*TASK INSTRUCTIONS*:
Each line of data below must be printed exactly as written, with any pictures removed.

*RECORDS FOR PROCESSING*:

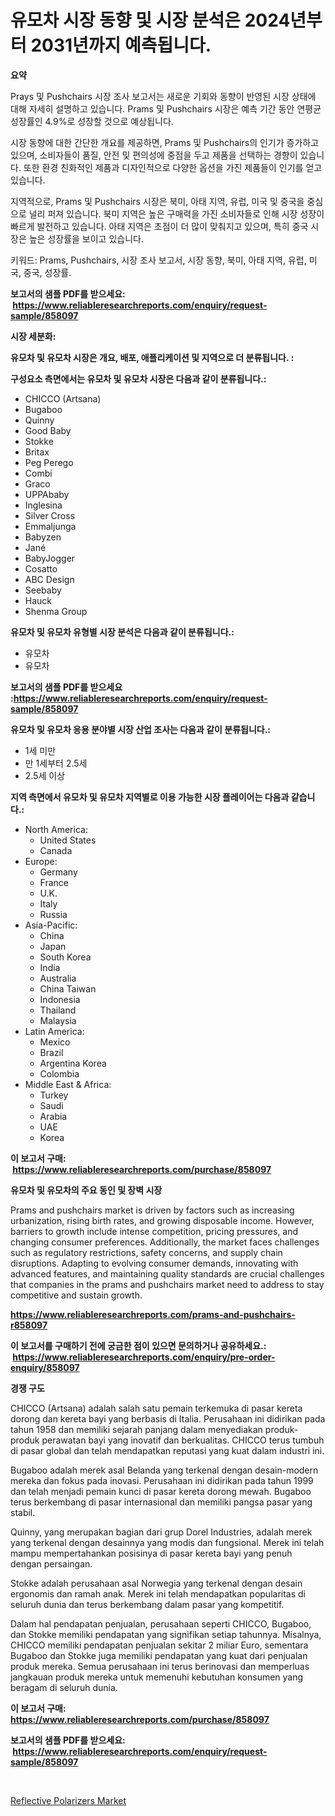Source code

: <p><h1>유모차 시장 동향 및 시장 분석은 2024년부터 2031년까지 예측됩니다.</h1></p><p><strong>요약</strong></p>
<p><p>Prays 및 Pushchairs 시장 조사 보고서는 새로운 기회와 동향이 반영된 시장 상태에 대해 자세히 설명하고 있습니다. Prams 및 Pushchairs 시장은 예측 기간 동안 연평균 성장률인 4.9%로 성장할 것으로 예상됩니다. </p><p>시장 동향에 대한 간단한 개요를 제공하면, Prams 및 Pushchairs의 인기가 증가하고 있으며, 소비자들이 품질, 안전 및 편의성에 중점을 두고 제품을 선택하는 경향이 있습니다. 또한 환경 친화적인 제품과 디자인적으로 다양한 옵션을 가진 제품들이 인기를 얻고 있습니다.</p><p>지역적으로, Prams 및 Pushchairs 시장은 북미, 아태 지역, 유럽, 미국 및 중국을 중심으로 널리 퍼져 있습니다. 북미 지역은 높은 구매력을 가진 소비자들로 인해 시장 성장이 빠르게 발전하고 있습니다. 아태 지역은 초점이 더 많이 맞춰지고 있으며, 특히 중국 시장은 높은 성장률을 보이고 있습니다.</p><p>키워드: Prams, Pushchairs, 시장 조사 보고서, 시장 동향, 북미, 아태 지역, 유럽, 미국, 중국, 성장률.</p></p>
<p><strong>보고서의 샘플 PDF를 받으세요: &nbsp;<a href="https://www.reliableresearchreports.com/enquiry/request-sample/858097">https://www.reliableresearchreports.com/enquiry/request-sample/858097</a></strong></p>
<p><strong>시장 세분화:</strong></p>
<p><strong> 유모차 및 유모차 시장은 개요, 배포, 애플리케이션 및 지역으로 더 분류됩니다. :</strong></p>
<p><strong>구성요소 측면에서는 유모차 및 유모차 시장은 다음과 같이 분류됩니다.:</strong></p>
<p><ul><li>CHICCO (Artsana)</li><li>Bugaboo</li><li>Quinny</li><li>Good Baby</li><li>Stokke</li><li>Britax</li><li>Peg Perego</li><li>Combi</li><li>Graco</li><li>UPPAbaby</li><li>Inglesina</li><li>Silver Cross</li><li>Emmaljunga</li><li>Babyzen</li><li>Jané</li><li>BabyJogger</li><li>Cosatto</li><li>ABC Design</li><li>Seebaby</li><li>Hauck</li><li>Shenma Group</li></ul></p>
<p><strong> 유모차 및 유모차 유형별 시장 분석은 다음과 같이 분류됩니다.:</strong></p>
<p><ul><li>유모차</li><li>유모차</li></ul></p>
<p><strong>보고서의 샘플 PDF를 받으세요 :<a href="https://www.reliableresearchreports.com/enquiry/request-sample/858097">https://www.reliableresearchreports.com/enquiry/request-sample/858097</a></strong></p>
<p><strong> 유모차 및 유모차 응용 분야별 시장 산업 조사는 다음과 같이 분류됩니다.:</strong></p>
<p><ul><li>1세 미만</li><li>만 1세부터 2.5세</li><li>2.5세 이상</li></ul></p>
<p><strong>지역 측면에서 유모차 및 유모차 지역별로 이용 가능한 시장 플레이어는 다음과 같습니다.:</strong></p>
<p><ul>
    <li>
        North America:
        <ul>
            <li>United States</li>
            <li>Canada</li>
        </ul>
    </li>
    <li>
        Europe:
        <ul>
            <li>Germany</li>
            <li>France</li>
            <li>U.K.</li>
            <li>Italy</li>
            <li>Russia</li>
        </ul>
    </li>
    <li>
        Asia-Pacific:
        <ul>
            <li>China</li>
            <li>Japan</li>
            <li>South Korea</li>
            <li>India</li>
            <li>Australia</li>
            <li>China Taiwan</li>
            <li>Indonesia</li>
            <li>Thailand</li>
            <li>Malaysia</li>
        </ul>
    </li>
    <li>
        Latin America:
        <ul>
            <li>Mexico</li>
            <li>Brazil</li>
            <li>Argentina Korea</li>
            <li>Colombia</li>
        </ul>
    </li>
    <li>
        Middle East & Africa:
        <ul>
            <li>Turkey</li>
            <li>Saudi</li>
            <li>Arabia</li>
            <li>UAE</li>
            <li>Korea</li>
        </ul>
    </li>
    </ul></p>
<p><strong>이 보고서 구매: &nbsp;<a href="https://www.reliableresearchreports.com/purchase/858097">https://www.reliableresearchreports.com/purchase/858097</a></strong></p>
<p><strong>유모차 및 유모차의 주요 동인 및 장벽 시장</strong></p>
<p><p>Prams and pushchairs market is driven by factors such as increasing urbanization, rising birth rates, and growing disposable income. However, barriers to growth include intense competition, pricing pressures, and changing consumer preferences. Additionally, the market faces challenges such as regulatory restrictions, safety concerns, and supply chain disruptions. Adapting to evolving consumer demands, innovating with advanced features, and maintaining quality standards are crucial challenges that companies in the prams and pushchairs market need to address to stay competitive and sustain growth.</p></p>
<p><strong><a href="https://www.reliableresearchreports.com/prams-and-pushchairs-r858097">https://www.reliableresearchreports.com/prams-and-pushchairs-r858097</a></strong></p>
<p><strong>이 보고서를 구매하기 전에 궁금한 점이 있으면 문의하거나 공유하세요.: &nbsp;<a href="https://www.reliableresearchreports.com/enquiry/pre-order-enquiry/858097">https://www.reliableresearchreports.com/enquiry/pre-order-enquiry/858097</a></strong></p>
<p><strong>경쟁 구도</strong></p>
<p><p>CHICCO (Artsana) adalah salah satu pemain terkemuka di pasar kereta dorong dan kereta bayi yang berbasis di Italia. Perusahaan ini didirikan pada tahun 1958 dan memiliki sejarah panjang dalam menyediakan produk-produk perawatan bayi yang inovatif dan berkualitas. CHICCO terus tumbuh di pasar global dan telah mendapatkan reputasi yang kuat dalam industri ini.</p><p>Bugaboo adalah merek asal Belanda yang terkenal dengan desain-modern mereka dan fokus pada inovasi. Perusahaan ini didirikan pada tahun 1999 dan telah menjadi pemain kunci di pasar kereta dorong mewah. Bugaboo terus berkembang di pasar internasional dan memiliki pangsa pasar yang stabil.</p><p>Quinny, yang merupakan bagian dari grup Dorel Industries, adalah merek yang terkenal dengan desainnya yang modis dan fungsional. Merek ini telah mampu mempertahankan posisinya di pasar kereta bayi yang penuh dengan persaingan.</p><p>Stokke adalah perusahaan asal Norwegia yang terkenal dengan desain ergonomis dan ramah anak. Merek ini telah mendapatkan popularitas di seluruh dunia dan terus berkembang dalam pasar yang kompetitif.</p><p>Dalam hal pendapatan penjualan, perusahaan seperti CHICCO, Bugaboo, dan Stokke memiliki pendapatan yang signifikan setiap tahunnya. Misalnya, CHICCO memiliki pendapatan penjualan sekitar 2 miliar Euro, sementara Bugaboo dan Stokke juga memiliki pendapatan yang kuat dari penjualan produk mereka. Semua perusahaan ini terus berinovasi dan memperluas jangkauan produk mereka untuk memenuhi kebutuhan konsumen yang beragam di seluruh dunia.</p></p>
<p><strong>이 보고서 구매: &nbsp; <a href="https://www.reliableresearchreports.com/purchase/858097">https://www.reliableresearchreports.com/purchase/858097</a></strong></p>
<p><strong>보고서의 샘플 PDF를 받으세요: &nbsp;<a href="https://www.reliableresearchreports.com/enquiry/request-sample/858097">https://www.reliableresearchreports.com/enquiry/request-sample/858097</a></strong><strong></strong></p>
<p>&nbsp;</p>
<p><p><a href="https://meowing-canidae-761.notion.site/Reflective-Polarizers-Market-Report-Reveals-the-Latest-Trends-And-Growth-Opportunities-of-this-Marke-aa3951a3cb8b48f6b1d6a27dcd55c85b">Reflective Polarizers Market</a></p></p>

*WRITTEN ANSWER*:
Source code

: <p><h1>유모차 시장 동향 및 시장 분석은 2024년부터 2031년까지 예측됩니다.</h1></p><p><strong>요약</strong></p>
<p><p>Prays 및 Pushchairs 시장 조사 보고서는 새로운 기회와 동향이 반영된 시장 상태에 대해 자세히 설명하고 있습니다. Prams 및 Pushchairs 시장은 예측 기간 동안 연평균 성장률인 4.9%로 성장할 것으로 예상됩니다. </p><p>시장 동향에 대한 간단한 개요를 제공하면, Prams 및 Pushchairs의 인기가 증가하고 있으며, 소비자들이 품질, 안전 및 편의성에 중점을 두고 제품을 선택하는 경향이 있습니다. 또한 환경 친화적인 제품과 디자인적으로 다양한 옵션을 가진 제품들이 인기를 얻고 있습니다.</p><p>지역적으로, Prams 및 Pushchairs 시장은 북미, 아태 지역, 유럽, 미국 및 중국을 중심으로 널리 퍼져 있습니다. 북미 지역은 높은 구매력을 가진 소비자들로 인해 시장 성장이 빠르게 발전하고 있습니다. 아태 지역은 초점이 더 많이 맞춰지고 있으며, 특히 중국 시장은 높은 성장률을 보이고 있습니다.</p><p>키워드: Prams, Pushchairs, 시장 조사 보고서, 시장 동향, 북미, 아태 지역, 유럽, 미국, 중국, 성장률.</p></p>
<p><strong>보고서의 샘플 PDF를 받으세요: &nbsp;<a href="https://www.reliableresearchreports.com/enquiry/request-sample/858097">https://www.reliableresearchreports.com/enquiry/request-sample/858097</a></strong></p>
<p><strong>시장 세분화:</strong></p>
<p><strong> 유모차 및 유모차 시장은 개요, 배포, 애플리케이션 및 지역으로 더 분류됩니다. :</strong></p>
<p><strong>구성요소 측면에서는 유모차 및 유모차 시장은 다음과 같이 분류됩니다.:</strong></p>
<p><ul><li>CHICCO (Artsana)</li><li>Bugaboo</li><li>Quinny</li><li>Good Baby</li><li>Stokke</li><li>Britax</li><li>Peg Perego</li><li>Combi</li><li>Graco</li><li>UPPAbaby</li><li>Inglesina</li><li>Silver Cross</li><li>Emmaljunga</li><li>Babyzen</li><li>Jané</li><li>BabyJogger</li><li>Cosatto</li><li>ABC Design</li><li>Seebaby</li><li>Hauck</li><li>Shenma Group</li></ul></p>
<p><strong> 유모차 및 유모차 유형별 시장 분석은 다음과 같이 분류됩니다.:</strong></p>
<p><ul><li>유모차</li><li>유모차</li></ul></p>
<p><strong>보고서의 샘플 PDF를 받으세요 :<a href="https://www.reliableresearchreports.com/enquiry/request-sample/858097">https://www.reliableresearchreports.com/enquiry/request-sample/858097</a></strong></p>
<p><strong> 유모차 및 유모차 응용 분야별 시장 산업 조사는 다음과 같이 분류됩니다.:</strong></p>
<p><ul><li>1세 미만</li><li>만 1세부터 2.5세</li><li>2.5세 이상</li></ul></p>
<p><strong>지역 측면에서 유모차 및 유모차 지역별로 이용 가능한 시장 플레이어는 다음과 같습니다.:</strong></p>
<p><ul>
    <li>
        North America:
        <ul>
            <li>United States</li>
            <li>Canada</li>
        </ul>
    </li>
    <li>
        Europe:
        <ul>
            <li>Germany</li>
            <li>France</li>
            <li>U.K.</li>
            <li>Italy</li>
            <li>Russia</li>
        </ul>
    </li>
    <li>
        Asia-Pacific:
        <ul>
            <li>China</li>
            <li>Japan</li>
            <li>South Korea</li>
            <li>India</li>
            <li>Australia</li>
            <li>China Taiwan</li>
            <li>Indonesia</li>
            <li>Thailand</li>
            <li>Malaysia</li>
        </ul>
    </li>
    <li>
        Latin America:
        <ul>
            <li>Mexico</li>
            <li>Brazil</li>
            <li>Argentina Korea</li>
            <li>Colombia</li>
        </ul>
    </li>
    <li>
        Middle East & Africa:
        <ul>
            <li>Turkey</li>
            <li>Saudi</li>
            <li>Arabia</li>
            <li>UAE</li>
            <li>Korea</li>
        </ul>
    </li>
    </ul></p>
<p><strong>이 보고서 구매: &nbsp;<a href="https://www.reliableresearchreports.com/purchase/858097">https://www.reliableresearchreports.com/purchase/858097</a></strong></p>
<p><strong>유모차 및 유모차의 주요 동인 및 장벽 시장</strong></p>
<p><p>Prams and pushchairs market is driven by factors such as increasing urbanization, rising birth rates, and growing disposable income. However, barriers to growth include intense competition, pricing pressures, and changing consumer preferences. Additionally, the market faces challenges such as regulatory restrictions, safety concerns, and supply chain disruptions. Adapting to evolving consumer demands, innovating with advanced features, and maintaining quality standards are crucial challenges that companies in the prams and pushchairs market need to address to stay competitive and sustain growth.</p></p>
<p><strong><a href="https://www.reliableresearchreports.com/prams-and-pushchairs-r858097">https://www.reliableresearchreports.com/prams-and-pushchairs-r858097</a></strong></p>
<p><strong>이 보고서를 구매하기 전에 궁금한 점이 있으면 문의하거나 공유하세요.: &nbsp;<a href="https://www.reliableresearchreports.com/enquiry/pre-order-enquiry/858097">https://www.reliableresearchreports.com/enquiry/pre-order-enquiry/858097</a></strong></p>
<p><strong>경쟁 구도</strong></p>
<p><p>CHICCO (Artsana) adalah salah satu pemain terkemuka di pasar kereta dorong dan kereta bayi yang berbasis di Italia. Perusahaan ini didirikan pada tahun 1958 dan memiliki sejarah panjang dalam menyediakan produk-produk perawatan bayi yang inovatif dan berkualitas. CHICCO terus tumbuh di pasar global dan telah mendapatkan reputasi yang kuat dalam industri ini.</p><p>Bugaboo adalah merek asal Belanda yang terkenal dengan desain-modern mereka dan fokus pada inovasi. Perusahaan ini didirikan pada tahun 1999 dan telah menjadi pemain kunci di pasar kereta dorong mewah. Bugaboo terus berkembang di pasar internasional dan memiliki pangsa pasar yang stabil.</p><p>Quinny, yang merupakan bagian dari grup Dorel Industries, adalah merek yang terkenal dengan desainnya yang modis dan fungsional. Merek ini telah mampu mempertahankan posisinya di pasar kereta bayi yang penuh dengan persaingan.</p><p>Stokke adalah perusahaan asal Norwegia yang terkenal dengan desain ergonomis dan ramah anak. Merek ini telah mendapatkan popularitas di seluruh dunia dan terus berkembang dalam pasar yang kompetitif.</p><p>Dalam hal pendapatan penjualan, perusahaan seperti CHICCO, Bugaboo, dan Stokke memiliki pendapatan yang signifikan setiap tahunnya. Misalnya, CHICCO memiliki pendapatan penjualan sekitar 2 miliar Euro, sementara Bugaboo dan Stokke juga memiliki pendapatan yang kuat dari penjualan produk mereka. Semua perusahaan ini terus berinovasi dan memperluas jangkauan produk mereka untuk memenuhi kebutuhan konsumen yang beragam di seluruh dunia.</p></p>
<p><strong>이 보고서 구매: &nbsp; <a href="https://www.reliableresearchreports.com/purchase/858097">https://www.reliableresearchreports.com/purchase/858097</a></strong></p>
<p><strong>보고서의 샘플 PDF를 받으세요: &nbsp;<a href="https://www.reliableresearchreports.com/enquiry/request-sample/858097">https://www.reliableresearchreports.com/enquiry/request-sample/858097</a></strong><strong></strong></p>
<p>&nbsp;</p>
<p><p><a href="https://meowing-canidae-761.notion.site/Reflective-Polarizers-Market-Report-Reveals-the-Latest-Trends-And-Growth-Opportunities-of-this-Marke-aa3951a3cb8b48f6b1d6a27dcd55c85b">Reflective Polarizers Market</a></p></p>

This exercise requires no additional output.